→ **Source data**

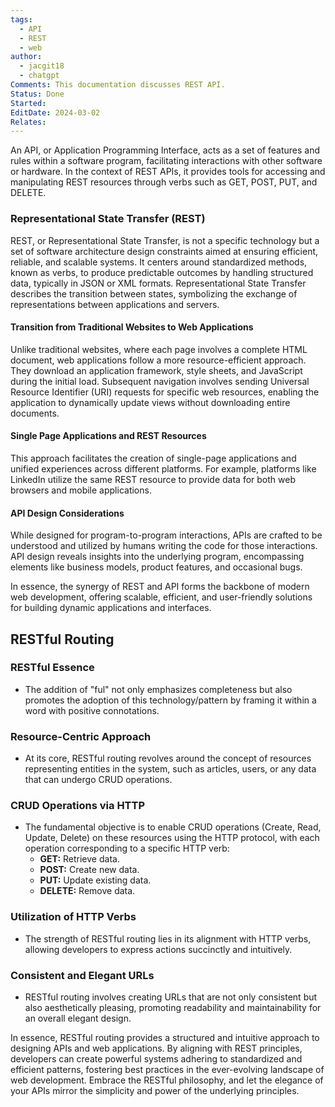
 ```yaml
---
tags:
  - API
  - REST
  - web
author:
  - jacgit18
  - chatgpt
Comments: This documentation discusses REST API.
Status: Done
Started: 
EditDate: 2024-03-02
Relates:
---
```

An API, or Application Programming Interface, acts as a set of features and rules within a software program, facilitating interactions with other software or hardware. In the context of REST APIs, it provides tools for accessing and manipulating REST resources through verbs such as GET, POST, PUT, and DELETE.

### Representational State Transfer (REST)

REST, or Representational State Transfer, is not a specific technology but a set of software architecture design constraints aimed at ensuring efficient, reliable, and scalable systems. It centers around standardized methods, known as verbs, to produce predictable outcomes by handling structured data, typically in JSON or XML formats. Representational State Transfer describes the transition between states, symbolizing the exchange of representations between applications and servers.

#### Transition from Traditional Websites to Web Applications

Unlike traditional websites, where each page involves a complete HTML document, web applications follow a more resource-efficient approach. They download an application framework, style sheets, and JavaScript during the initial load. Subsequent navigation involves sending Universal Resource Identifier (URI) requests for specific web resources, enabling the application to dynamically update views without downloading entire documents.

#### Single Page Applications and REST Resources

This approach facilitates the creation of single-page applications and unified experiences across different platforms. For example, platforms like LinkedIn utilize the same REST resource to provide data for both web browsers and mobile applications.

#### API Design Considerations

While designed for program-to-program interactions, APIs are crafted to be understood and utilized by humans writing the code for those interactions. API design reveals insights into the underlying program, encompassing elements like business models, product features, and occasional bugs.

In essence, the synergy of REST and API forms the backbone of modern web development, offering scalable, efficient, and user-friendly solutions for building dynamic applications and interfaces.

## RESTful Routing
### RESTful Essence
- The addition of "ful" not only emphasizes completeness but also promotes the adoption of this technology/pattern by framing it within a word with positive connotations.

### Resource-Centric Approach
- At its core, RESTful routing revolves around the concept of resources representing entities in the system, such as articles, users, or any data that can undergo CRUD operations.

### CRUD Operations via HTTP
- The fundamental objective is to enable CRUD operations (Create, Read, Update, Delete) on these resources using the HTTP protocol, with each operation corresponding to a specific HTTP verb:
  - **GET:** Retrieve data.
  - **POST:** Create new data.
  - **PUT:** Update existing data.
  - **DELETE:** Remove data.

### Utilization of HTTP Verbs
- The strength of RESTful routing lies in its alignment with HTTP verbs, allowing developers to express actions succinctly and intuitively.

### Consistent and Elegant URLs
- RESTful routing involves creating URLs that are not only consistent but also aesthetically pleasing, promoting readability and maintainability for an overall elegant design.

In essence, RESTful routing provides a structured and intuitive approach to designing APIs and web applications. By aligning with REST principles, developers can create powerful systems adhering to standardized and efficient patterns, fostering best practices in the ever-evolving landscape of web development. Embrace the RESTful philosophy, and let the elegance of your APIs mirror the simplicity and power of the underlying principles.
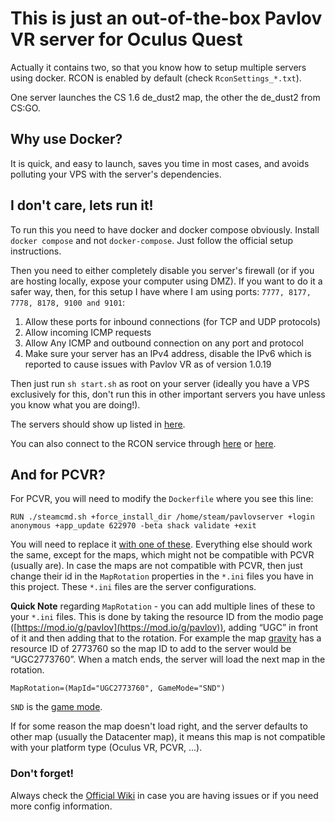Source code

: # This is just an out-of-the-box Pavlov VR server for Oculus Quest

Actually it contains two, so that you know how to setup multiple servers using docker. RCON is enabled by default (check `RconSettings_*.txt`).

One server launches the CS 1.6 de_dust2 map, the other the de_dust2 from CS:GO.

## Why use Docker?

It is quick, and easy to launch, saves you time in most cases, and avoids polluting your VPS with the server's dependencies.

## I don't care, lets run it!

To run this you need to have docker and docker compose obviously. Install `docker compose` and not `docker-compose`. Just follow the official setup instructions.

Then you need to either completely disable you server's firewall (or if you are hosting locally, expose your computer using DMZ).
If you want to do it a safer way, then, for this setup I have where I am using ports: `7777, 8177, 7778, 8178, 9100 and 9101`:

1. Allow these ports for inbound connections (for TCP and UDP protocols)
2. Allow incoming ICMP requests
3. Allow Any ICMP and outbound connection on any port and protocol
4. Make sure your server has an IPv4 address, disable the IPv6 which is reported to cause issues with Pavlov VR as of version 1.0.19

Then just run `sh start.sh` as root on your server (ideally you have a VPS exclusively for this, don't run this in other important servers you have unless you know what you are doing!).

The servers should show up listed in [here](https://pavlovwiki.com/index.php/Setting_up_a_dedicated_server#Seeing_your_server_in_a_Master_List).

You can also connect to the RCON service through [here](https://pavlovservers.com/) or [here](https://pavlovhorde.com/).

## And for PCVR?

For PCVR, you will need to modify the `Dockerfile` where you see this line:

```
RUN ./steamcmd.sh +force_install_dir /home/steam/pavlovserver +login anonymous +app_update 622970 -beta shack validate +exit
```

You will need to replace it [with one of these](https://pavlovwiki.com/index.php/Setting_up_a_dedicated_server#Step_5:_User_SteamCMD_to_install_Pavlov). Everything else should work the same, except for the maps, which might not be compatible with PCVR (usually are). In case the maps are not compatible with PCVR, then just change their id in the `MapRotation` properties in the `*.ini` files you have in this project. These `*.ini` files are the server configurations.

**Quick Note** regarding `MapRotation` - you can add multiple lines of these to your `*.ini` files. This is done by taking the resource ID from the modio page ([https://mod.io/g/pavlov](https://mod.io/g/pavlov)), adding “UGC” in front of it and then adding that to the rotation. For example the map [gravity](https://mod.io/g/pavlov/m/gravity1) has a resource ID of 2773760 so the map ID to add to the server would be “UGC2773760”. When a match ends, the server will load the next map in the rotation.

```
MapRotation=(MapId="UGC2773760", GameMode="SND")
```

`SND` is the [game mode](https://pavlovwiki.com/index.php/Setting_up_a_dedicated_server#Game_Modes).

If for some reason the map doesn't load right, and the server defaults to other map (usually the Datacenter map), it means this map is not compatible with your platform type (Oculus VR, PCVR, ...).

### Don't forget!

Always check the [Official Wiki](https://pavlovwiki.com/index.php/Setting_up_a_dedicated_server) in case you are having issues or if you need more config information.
* * *
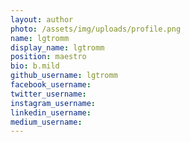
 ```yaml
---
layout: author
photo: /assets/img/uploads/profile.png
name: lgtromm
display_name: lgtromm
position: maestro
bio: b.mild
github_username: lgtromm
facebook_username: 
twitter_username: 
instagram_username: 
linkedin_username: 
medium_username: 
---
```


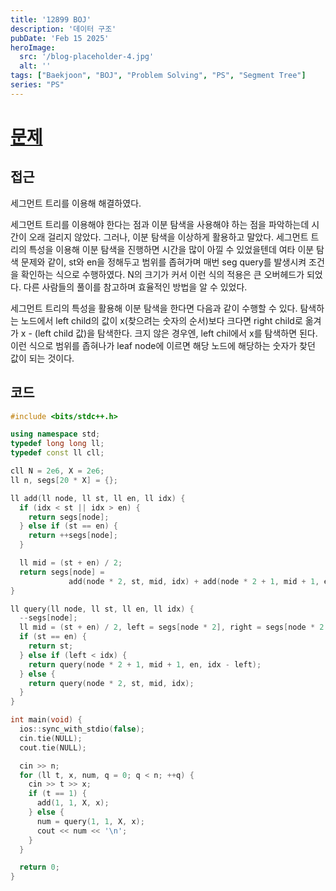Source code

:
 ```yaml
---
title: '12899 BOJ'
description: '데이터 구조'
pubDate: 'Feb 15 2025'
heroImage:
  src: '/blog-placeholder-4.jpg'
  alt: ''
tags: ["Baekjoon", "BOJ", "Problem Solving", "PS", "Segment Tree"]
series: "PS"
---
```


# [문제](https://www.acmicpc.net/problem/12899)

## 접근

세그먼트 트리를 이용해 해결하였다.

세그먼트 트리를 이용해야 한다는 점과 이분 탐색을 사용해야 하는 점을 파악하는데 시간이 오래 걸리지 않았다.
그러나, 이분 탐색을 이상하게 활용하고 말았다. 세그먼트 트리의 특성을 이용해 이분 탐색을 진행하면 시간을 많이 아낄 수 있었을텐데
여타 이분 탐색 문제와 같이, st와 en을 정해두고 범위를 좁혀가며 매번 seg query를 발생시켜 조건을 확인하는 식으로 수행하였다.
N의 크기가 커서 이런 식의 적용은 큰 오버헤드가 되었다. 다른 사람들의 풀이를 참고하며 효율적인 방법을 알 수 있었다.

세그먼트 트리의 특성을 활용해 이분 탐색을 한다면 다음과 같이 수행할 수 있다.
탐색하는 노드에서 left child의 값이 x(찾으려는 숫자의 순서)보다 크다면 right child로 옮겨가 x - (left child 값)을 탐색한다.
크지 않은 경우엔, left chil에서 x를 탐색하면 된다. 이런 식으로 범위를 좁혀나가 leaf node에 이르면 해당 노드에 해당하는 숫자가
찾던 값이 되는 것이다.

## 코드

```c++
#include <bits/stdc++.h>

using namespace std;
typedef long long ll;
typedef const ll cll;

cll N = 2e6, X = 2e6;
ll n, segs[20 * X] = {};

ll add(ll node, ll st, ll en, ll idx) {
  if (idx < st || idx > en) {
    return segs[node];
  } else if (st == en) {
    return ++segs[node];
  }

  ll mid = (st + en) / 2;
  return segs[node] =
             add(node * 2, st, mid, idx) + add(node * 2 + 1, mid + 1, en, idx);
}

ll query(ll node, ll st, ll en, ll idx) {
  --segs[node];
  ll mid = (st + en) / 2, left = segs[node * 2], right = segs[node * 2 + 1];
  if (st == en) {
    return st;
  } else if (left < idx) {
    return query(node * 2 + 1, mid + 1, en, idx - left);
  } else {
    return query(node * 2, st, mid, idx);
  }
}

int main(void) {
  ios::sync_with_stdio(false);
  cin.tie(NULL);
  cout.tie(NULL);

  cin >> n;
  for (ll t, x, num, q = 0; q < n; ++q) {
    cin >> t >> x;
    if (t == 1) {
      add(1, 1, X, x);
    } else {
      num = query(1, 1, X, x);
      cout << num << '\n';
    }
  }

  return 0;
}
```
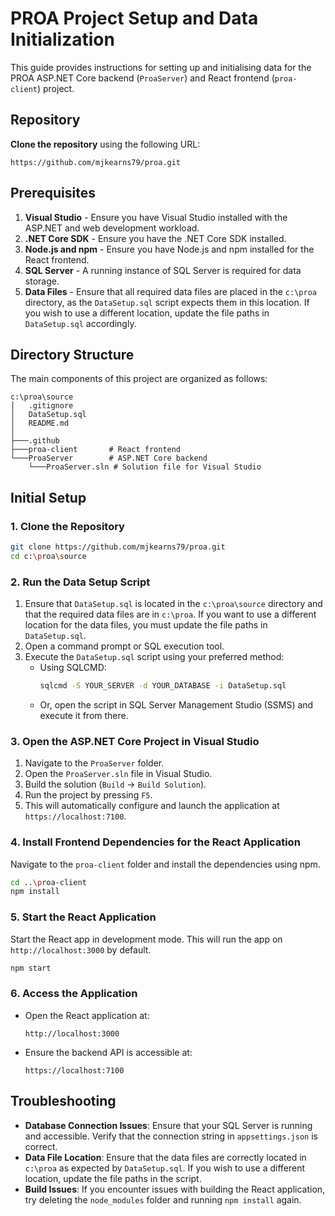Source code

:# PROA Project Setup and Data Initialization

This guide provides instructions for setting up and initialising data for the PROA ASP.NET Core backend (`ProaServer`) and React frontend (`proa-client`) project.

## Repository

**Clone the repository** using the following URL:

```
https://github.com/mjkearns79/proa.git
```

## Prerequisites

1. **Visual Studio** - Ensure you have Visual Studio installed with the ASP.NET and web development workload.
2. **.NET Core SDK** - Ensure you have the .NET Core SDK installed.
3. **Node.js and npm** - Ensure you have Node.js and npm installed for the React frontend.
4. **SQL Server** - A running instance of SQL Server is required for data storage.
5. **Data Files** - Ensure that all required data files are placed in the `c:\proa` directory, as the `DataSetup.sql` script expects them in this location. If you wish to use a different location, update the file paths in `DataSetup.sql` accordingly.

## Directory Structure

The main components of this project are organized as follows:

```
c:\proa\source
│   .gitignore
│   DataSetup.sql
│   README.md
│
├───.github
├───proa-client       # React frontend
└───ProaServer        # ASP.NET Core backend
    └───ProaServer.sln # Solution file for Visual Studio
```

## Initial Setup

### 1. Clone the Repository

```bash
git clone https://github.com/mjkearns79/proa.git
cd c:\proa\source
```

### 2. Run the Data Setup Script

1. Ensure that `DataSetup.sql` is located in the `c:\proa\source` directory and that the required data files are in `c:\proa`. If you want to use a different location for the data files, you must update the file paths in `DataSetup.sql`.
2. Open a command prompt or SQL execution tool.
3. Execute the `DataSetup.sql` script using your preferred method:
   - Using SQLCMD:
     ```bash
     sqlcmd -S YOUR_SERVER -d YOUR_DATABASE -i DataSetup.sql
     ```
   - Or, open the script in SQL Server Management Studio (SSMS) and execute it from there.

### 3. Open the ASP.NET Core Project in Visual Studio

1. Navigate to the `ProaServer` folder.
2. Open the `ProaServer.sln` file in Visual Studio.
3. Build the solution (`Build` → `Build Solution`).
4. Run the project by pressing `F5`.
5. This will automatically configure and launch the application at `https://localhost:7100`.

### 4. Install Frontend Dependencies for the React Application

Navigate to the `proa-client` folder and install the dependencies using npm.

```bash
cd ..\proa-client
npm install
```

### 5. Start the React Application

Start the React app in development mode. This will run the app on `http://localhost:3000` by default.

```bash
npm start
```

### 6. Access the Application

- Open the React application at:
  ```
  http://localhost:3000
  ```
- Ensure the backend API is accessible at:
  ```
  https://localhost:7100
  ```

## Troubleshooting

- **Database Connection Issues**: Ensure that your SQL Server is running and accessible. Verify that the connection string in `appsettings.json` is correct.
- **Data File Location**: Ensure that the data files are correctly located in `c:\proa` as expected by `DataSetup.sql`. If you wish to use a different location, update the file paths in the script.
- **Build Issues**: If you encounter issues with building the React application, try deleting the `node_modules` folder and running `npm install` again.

→ **Aim of the task**
Which lines in the records above contain the word "folder"? Copy each one.

→ **Response to this task**
1. Navigate to the `ProaServer` folder.
Navigate to the `proa-client` folder and install the dependencies using npm.
- **Build Issues**: If you encounter issues with building the React application, try deleting the `node_modules` folder and running `npm install` again.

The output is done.